Building homes in the mountains makes for some tricky foundations. Step footings are on almost every house. My question is should I join them or not? Over the last 8 years I’ve stopped joining them for a few reasons. Labour being one, 2 -the fact that I always have atleast a 3′ concrete wall with 2 rows of 1/2″ bar spreading the step. 3 -does a big blob of concrete joining the footings really help?
Quality is very important to me, but is this short cut a bad move?
Replies
If you are saying that you are building entirely over solid rock ledge, then I say that you are OK. There are two reasons for the footer. One is to spread the load of the house over a larger area so it doesn't sink into the soil. The other is that you need a level and solid seat for the forms to pour the walls.
Obviously, you don't need to spread the load for solid rock but if you had a foundation on part rock/ part soils I would keep a continuous run of rebar and concrete. I've repaired a couple that failed after roughly sixty and eighty years.
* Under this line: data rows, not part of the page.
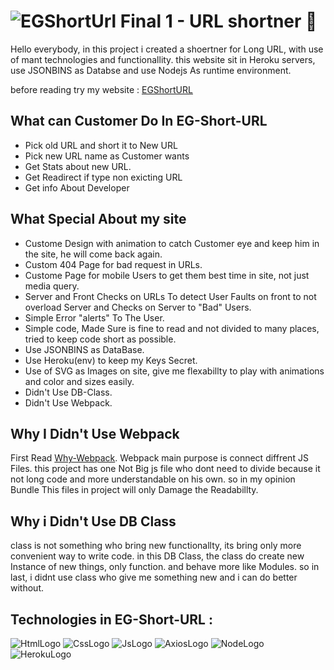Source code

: # ![EGShortUrl](https://github.com/ElayGelbart/cyber4s-final1-boilerplate-url-shortener/tree/Submission/Reademe-Assest/Logo.svg) Final 1 - URL shortner 📎

Hello everybody, in this project i created a shoertner for Long URL, with use of mant technologies and functionallity.
this website sit in Heroku servers, use JSONBINS as Databse and use Nodejs As runtime environment.

before reading try my website : [EGShortURL](https://egshorturl.herokuapp.com/)

## What can Customer Do In EG-Short-URL

- Pick old URL and short it to New URL
- Pick new URL name as Customer wants
- Get Stats about new URL.
- Get Readirect if type non exicting URL
- Get info About Developer

## What Special About my site

- Custome Design with animation to catch Customer eye and keep him in the site, he will come back again.
- Custom 404 Page for bad request in URLs.
- Custome Page for mobile Users to get them best time in site, not just media query.
- Server and Front Checks on URLs To detect User Faults on front to not overload Server and Checks on Server to "Bad" Users.
- Simple Error "alerts" To The User.
- Simple code, Made Sure is fine to read and not divided to many places, tried to keep code short as possible.
- Use JSONBINS as DataBase.
- Use Heroku(env) to keep my Keys Secret.
- Use of SVG as Images on site, give me flexabillty to play with animations and color and sizes easily.
- Didn't Use DB-Class.
- Didn't Use Webpack.

## Why I Didn't Use Webpack

First Read [Why-Webpack](https://webpack.js.org/concepts/why-webpack/).
Webpack main purpose is connect diffrent JS Files. this project has one Not Big js file who dont need to divide because it not long code
and more understandable on his own. so in my opinion Bundle This files in project will only Damage the Readabillty.

## Why i Didn't Use DB Class

class is not something who bring new functionallty, its bring only more convenient way to write code.
in this DB Class, the class do create new Instance of new things, only function. and behave more like Modules.
so in last, i didnt use class who give me something new and i can do better without.

## Technologies in EG-Short-URL :

![HtmlLogo](https://github.com/ElayGelbart/cyber4s-final1-boilerplate-url-shortener/tree/Submission/Reademe-Assest/HTMLLOGO.svg) ![CssLogo](https://github.com/ElayGelbart/cyber4s-final1-boilerplate-url-shortener/tree/Submission/Reademe-Assest/CSSLOGO.svg) ![JsLogo](https://github.com/ElayGelbart/cyber4s-final1-boilerplate-url-shortener/tree/Submission/Reademe-Assest/JSLOGO.svg)
![AxiosLogo](https://github.com/ElayGelbart/cyber4s-final1-boilerplate-url-shortener/tree/Submission/Reademe-Assest/AXIOSLOGO.svg) ![NodeLogo](https://github.com/ElayGelbart/cyber4s-final1-boilerplate-url-shortener/tree/Submission/Reademe-Assest/NODEJSLOGO.svg) ![HerokuLogo](https://github.com/ElayGelbart/cyber4s-final1-boilerplate-url-shortener/tree/Submission/Reademe-Assest/HEROKULOGO.svg)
Excellence is its own reward!
"The first rule is to keep an untroubled spirit.
The second is to look things in the face and know them for what they are."
--Marcus Aurelius
A top view of the footings would look continous, the verticle drops would be taken up by the walls. Since the walls have rebar in them aswell as our footings( which is not required under our building code) I see no problem with not joining the footings. Any heavy loads coming from the building are spread through the concrete wall on a 45 each way, which gives a huge footprint.
any thoughts?
My house is basically T shapped. The stem being the garage with a full basement under it. The two arms being the a 2 story house. The garage leg is 4ft higher than the house.
A few years ago I had a drainage problem and dug down by the footers at the corner where the garage attaches to the house and was surprised to see a gap in the footings where it stepped down.
But as you said there is a solid wall connections. The common wall between the house and the garage is 12 ft high and it connects to an 8 ft high wall on the garage basement side.
Right. Most of what I pour in steps is segmented, if it is over all rock.
Where I see failures is when part of the ffoundation is on ledge and part is on soil. Probably the best prevention therre is extra rebar in the wall at that joint..
Excellence is its own reward!
"The first rule is to keep an untroubled spirit.
The second is to look things in the face and know them for what they are."
--Marcus Aurelius
thanks for the input.
If I understand what you wrote, it seems everyone agrees, along as I have rebar in the wall.